Though I may have repeatedly repeated myself.

@annaleen

@annaleen

I see the "arc" you're building so I'll avoid pulling a "well actually". 😜

@annaleen I think Placebo summed up social media perfectly in their song "Too Many Friends".
Post-social media is a more appropriate forum. Like having a meeting with a few like-minded people instead of trying to talk in a stadium full of randoms and haters.

@shadylane @annaleen I like Chumbawamba’s “Add Me” myself.

https://www.youtube.com/watch?v=d2TuohSsw4k

Add Me

YouTube
@annaleen There were never more than dozens.

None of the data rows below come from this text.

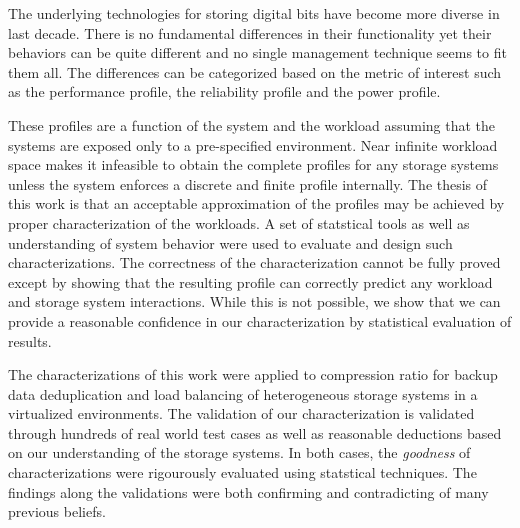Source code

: 
The underlying technologies for storing digital bits have become more diverse in last decade. 
There is no fundamental differences in their functionality yet their behaviors can be quite different and no single management technique seems to fit them all. 
The differences can be categorized based on the metric of interest such as the performance profile, the reliability profile and the power profile.
 
These profiles are a function of the system and the workload assuming that the systems are exposed only to a pre-specified environment. 
Near infinite workload space makes it infeasible to obtain the complete profiles for any storage systems unless the system enforces a discrete and finite profile internally.
The thesis of this work is that an acceptable approximation of the profiles may be achieved by proper characterization of the workloads. 
A set of statstical tools as well as understanding of system behavior were used to evaluate and design such characterizations. 
The correctness of the characterization cannot be fully proved except by showing that the resulting profile can correctly predict any workload and storage system interactions. 
While this is not possible, we show that we can provide a reasonable confidence in our characterization by statistical evaluation of results. 

The characterizations of this work were applied to compression ratio for backup data deduplication and load balancing of heterogeneous storage systems in a virtualized environments. 
The validation of our characterization is validated through hundreds of real world test cases as well as reasonable deductions based on our understanding of the storage systems. 
In both cases, the \emph{goodness} of characterizations were rigourously evaluated using statstical techniques.
The findings along the validations were both confirming and contradicting of many previous beliefs.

The rest were bad special effects.
@annaleen This completely matches my experience from 1988 onward. The only difference is I also had a stop in the journaling community on Slashdot which I equate to "forums". Otherwise pretty identical. And I theorize the reason it is fun in the beginning is the technical hurdles filter the people. Fewer technical hurdles mean less of a filter.

@georgelenzer @annaleen Yes! I was almost thinking there needs to be a "forums" or "community blogs" (like Metafilter) between blogs and social media.

That was a serious bridge to social media -- the transition to blogging by yourself on your own site to blogging with others on a shared site.